À la base, je voulais écrire sur ce que l’époque faisait de nous. On était en pleine pandémie, avec la résurgence de plein de conflits internationaux, sociaux… Entre-temps, j’ai perdu mon grand-père, dont j’étais très proche. Je ne voulais pas me laisser avaler par la tristesse et j’étais déterminé à continuer à écrire. Au même moment, j’ai aussi vécu une histoire d’amour magnifique, qui a fini par se terminer. Alors je me suis mis à écrire sur le deuil, l’absence, le vide et aussi une génération, la mienne, qui n’a pas été la génération épargnée qu’elle pensait être, qui se confronte aux changements climatiques et à de nouvelles formes de chaos. J’ai néanmoins eu envie d’écrire avec optimisme, car je suis profondément optimiste sur ces questions-là. Même quand on pense que tout nous met à terre, il y a un truc qui fait qu’on se relève.
« Il n’y a rien de plus beau que de jouer dans un endroit où on a eu des rêves »
Vous avez joué aux Nuits de Fourvière cette année pour la première fois. C’était comment ?
Le truc le plus fou de ma vie. Apprendre qu’on allait faire l’Olympia a été une vraie grosse émotion, mais savoir qu’on jouait aux Nuits de Fourvière, ça a été encore plus grand. Adolescent, je suis allé voir plein de concerts là-bas et je m’autorisais à peine à effleurer ce rêve-là. Il n’y a rien de plus beau que de jouer dans des endroits où toi-même tu as eu des rêves et des émotions fortes. Ça venait consoler tellement de choses de ma vie. Il y avait dans le public plein d’amis et de membres de ma famille. On est un des rares groupes de première partie à qui le public a demandé un rappel. »
Biographie
Martin Luminet est né en 1989 à Rodez.
Très vite, ses parents s’installent en périphérie de Lyon, à Saint-Bonnet-de-Mure.

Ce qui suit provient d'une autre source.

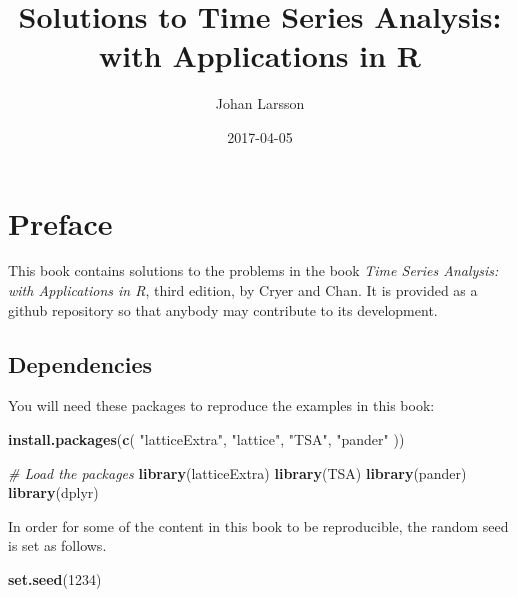 \documentclass[]{book}
\title{Solutions to Time Series Analysis: with Applications in R}
\author{Johan Larsson}
\date{2017-04-05}
\newenvironment{Shaded}{\begin{snugshade}}{\end{snugshade}}
\newcommand{\KeywordTok}[1]{\textcolor[rgb]{0.13,0.29,0.53}{\textbf{{#1}}}}
\newcommand{\DecValTok}[1]{\textcolor[rgb]{0.00,0.00,0.81}{{#1}}}
\newcommand{\StringTok}[1]{\textcolor[rgb]{0.31,0.60,0.02}{{#1}}}
\newcommand{\CommentTok}[1]{\textcolor[rgb]{0.56,0.35,0.01}{\textit{{#1}}}}
\newcommand{\NormalTok}[1]{{#1}}
\theoremstyle{definition}
\theoremstyle{definition}
\theoremstyle{remark}
\begin{document}
\maketitle

{
\setcounter{tocdepth}{1}
\tableofcontents
}
\chapter*{Preface}\label{preface}

This book contains solutions to the problems in the book \emph{Time
Series Analysis: with Applications in R}, third edition, by Cryer and
Chan. It is provided as a github repository so that anybody may
contribute to its development.

\section*{Dependencies}\label{dependencies}

You will need these packages to reproduce the examples in this book:

\begin{Shaded}
\begin{Highlighting}[]
\KeywordTok{install.packages}\NormalTok{(}\KeywordTok{c}\NormalTok{(}
  \StringTok{"latticeExtra"}\NormalTok{,}
  \StringTok{"lattice"}\NormalTok{,}
  \StringTok{"TSA"}\NormalTok{,}
  \StringTok{"pander"}
\NormalTok{))}
\end{Highlighting}
\end{Shaded}

\begin{Shaded}
\begin{Highlighting}[]
\CommentTok{# Load the packages}
\KeywordTok{library}\NormalTok{(latticeExtra)}
\KeywordTok{library}\NormalTok{(TSA)}
\KeywordTok{library}\NormalTok{(pander)}
\KeywordTok{library}\NormalTok{(dplyr)}
\end{Highlighting}
\end{Shaded}

In order for some of the content in this book to be reproducible, the
random seed is set as follows.

\begin{Shaded}
\begin{Highlighting}[]
\KeywordTok{set.seed}\NormalTok{(}\DecValTok{1234}\NormalTok{)}
\end{Highlighting}
\end{Shaded}
\end{document}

Alors qu’il est encore très jeune, sa famille envisage qu’il reprenne l’affaire familiale de la chocolaterie de son grand-père. C’était sans compter sur l’arrivée de la musique dans sa vie, à l’âge de 18 ans.
Ses copains cherchent un chanteur pour leur groupe et Martin leur assure qu’il écrit déjà des textes alors qu’il n’en est rien. Ce sera le déclic pour se lancer, jusqu’à construire une carrière solo quelques années plus tard en parallèle de ses études de sciences politiques à Lyon 2.

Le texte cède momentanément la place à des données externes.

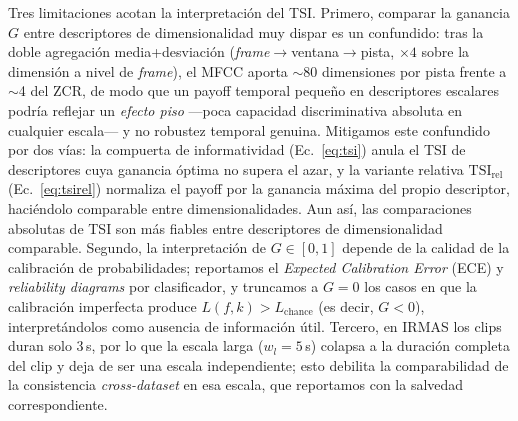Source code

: \documentclass[conference]{IEEEtran}
\begin{document}
Tres limitaciones acotan la interpretación del TSI. Primero, comparar la ganancia $G$ entre descriptores de dimensionalidad muy dispar es un confundido: tras la doble agregación media+desviación (\textit{frame}$\to$ventana$\to$pista, $\times 4$ sobre la dimensión a nivel de \textit{frame}), el MFCC aporta $\sim$80 dimensiones por pista frente a $\sim$4 del ZCR, de modo que un payoff temporal pequeño en descriptores escalares podría reflejar un \emph{efecto piso} ---poca capacidad discriminativa absoluta en cualquier escala--- y no robustez temporal genuina. Mitigamos este confundido por dos vías: la compuerta de informatividad (Ec.~\ref{eq:tsi}) anula el TSI de descriptores cuya ganancia óptima no supera el azar, y la variante relativa $\mathrm{TSI}_{\mathrm{rel}}$ (Ec.~\ref{eq:tsirel}) normaliza el payoff por la ganancia máxima del propio descriptor, haciéndolo comparable entre dimensionalidades. Aun así, las comparaciones absolutas de TSI son más fiables entre descriptores de dimensionalidad comparable. Segundo, la interpretación de $G \in [0,1]$ depende de la calidad de la calibración de probabilidades; reportamos el \textit{Expected Calibration Error} (ECE) y \textit{reliability diagrams} por clasificador, y truncamos a $G = 0$ los casos en que la calibración imperfecta produce $L(f,k) > L_{\text{chance}}$ (es decir, $G < 0$), interpretándolos como ausencia de información útil. Tercero, en IRMAS los clips duran solo 3\,s, por lo que la escala larga ($w_l = 5$\,s) colapsa a la duración completa del clip y deja de ser una escala independiente; esto debilita la comparabilidad de la consistencia \textit{cross-dataset} en esa escala, que reportamos con la salvedad correspondiente.



\end{document}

À Lyon, À Thou Bout d’Chant et la salle Léo-Ferré lui ouvrent les portes de ses premiers concerts. « En 2017, j’ai assumé de vouloir vivre de la musique. Des opportunités m’attendaient à Paris et j’y suis allé », retrace-t-il.
Son premier album, Deuil(s), est sorti en février 2023. Aujourd’hui en pleine tournée et écriture de son prochain disque, il a chanté avec Gaëtan Roussel sur la scène des Francofolies de La Rochelle et fait danser le public des Nuits de Fourvière en première partie de Louise Attaque cet été.
Il sera en concert le 23 novembre 2024 à Lyon, au Marché Gare.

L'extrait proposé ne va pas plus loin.